# ASSIGNMENT
Write the entries below out again in full. Match every character.
- - - - - - -
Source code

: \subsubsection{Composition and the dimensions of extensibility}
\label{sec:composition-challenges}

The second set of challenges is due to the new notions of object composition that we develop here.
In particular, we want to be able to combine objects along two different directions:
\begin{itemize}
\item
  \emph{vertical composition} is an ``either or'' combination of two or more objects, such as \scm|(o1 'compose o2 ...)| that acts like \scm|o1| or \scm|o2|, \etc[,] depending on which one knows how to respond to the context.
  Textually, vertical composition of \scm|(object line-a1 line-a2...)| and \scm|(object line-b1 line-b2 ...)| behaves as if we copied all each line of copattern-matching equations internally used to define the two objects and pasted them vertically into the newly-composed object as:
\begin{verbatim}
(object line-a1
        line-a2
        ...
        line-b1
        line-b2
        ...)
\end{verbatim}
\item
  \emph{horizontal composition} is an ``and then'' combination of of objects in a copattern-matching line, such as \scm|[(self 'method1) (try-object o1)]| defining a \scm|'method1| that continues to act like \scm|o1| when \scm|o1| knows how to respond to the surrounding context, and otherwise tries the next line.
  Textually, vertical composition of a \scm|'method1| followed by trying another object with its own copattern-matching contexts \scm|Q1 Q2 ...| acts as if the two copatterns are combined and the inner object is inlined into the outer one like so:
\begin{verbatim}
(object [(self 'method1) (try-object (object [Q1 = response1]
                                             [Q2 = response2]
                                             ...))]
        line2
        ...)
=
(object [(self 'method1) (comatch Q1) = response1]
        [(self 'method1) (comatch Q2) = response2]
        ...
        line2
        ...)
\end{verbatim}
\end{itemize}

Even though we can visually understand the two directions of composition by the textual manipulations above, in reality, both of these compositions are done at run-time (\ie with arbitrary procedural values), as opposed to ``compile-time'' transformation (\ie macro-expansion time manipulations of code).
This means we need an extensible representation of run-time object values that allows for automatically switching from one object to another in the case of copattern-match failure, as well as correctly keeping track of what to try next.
- - - - - - -
# TASK SOLUTION
Source code

: \subsubsection{Composition and the dimensions of extensibility}
\label{sec:composition-challenges}

The second set of challenges is due to the new notions of object composition that we develop here.
In particular, we want to be able to combine objects along two different directions:
\begin{itemize}
\item
  \emph{vertical composition} is an ``either or'' combination of two or more objects, such as \scm|(o1 'compose o2 ...)| that acts like \scm|o1| or \scm|o2|, \etc[,] depending on which one knows how to respond to the context.
  Textually, vertical composition of \scm|(object line-a1 line-a2...)| and \scm|(object line-b1 line-b2 ...)| behaves as if we copied all each line of copattern-matching equations internally used to define the two objects and pasted them vertically into the newly-composed object as:
\begin{verbatim}
(object line-a1
        line-a2
        ...
        line-b1
        line-b2
        ...)
\end{verbatim}
\item
  \emph{horizontal composition} is an ``and then'' combination of of objects in a copattern-matching line, such as \scm|[(self 'method1) (try-object o1)]| defining a \scm|'method1| that continues to act like \scm|o1| when \scm|o1| knows how to respond to the surrounding context, and otherwise tries the next line.
  Textually, vertical composition of a \scm|'method1| followed by trying another object with its own copattern-matching contexts \scm|Q1 Q2 ...| acts as if the two copatterns are combined and the inner object is inlined into the outer one like so:
\begin{verbatim}
(object [(self 'method1) (try-object (object [Q1 = response1]
                                             [Q2 = response2]
                                             ...))]
        line2
        ...)
=
(object [(self 'method1) (comatch Q1) = response1]
        [(self 'method1) (comatch Q2) = response2]
        ...
        line2
        ...)
\end{verbatim}
\end{itemize}

Even though we can visually understand the two directions of composition by the textual manipulations above, in reality, both of these compositions are done at run-time (\ie with arbitrary procedural values), as opposed to ``compile-time'' transformation (\ie macro-expansion time manipulations of code).
This means we need an extensible representation of run-time object values that allows for automatically switching from one object to another in the case of copattern-match failure, as well as correctly keeping track of what to try next.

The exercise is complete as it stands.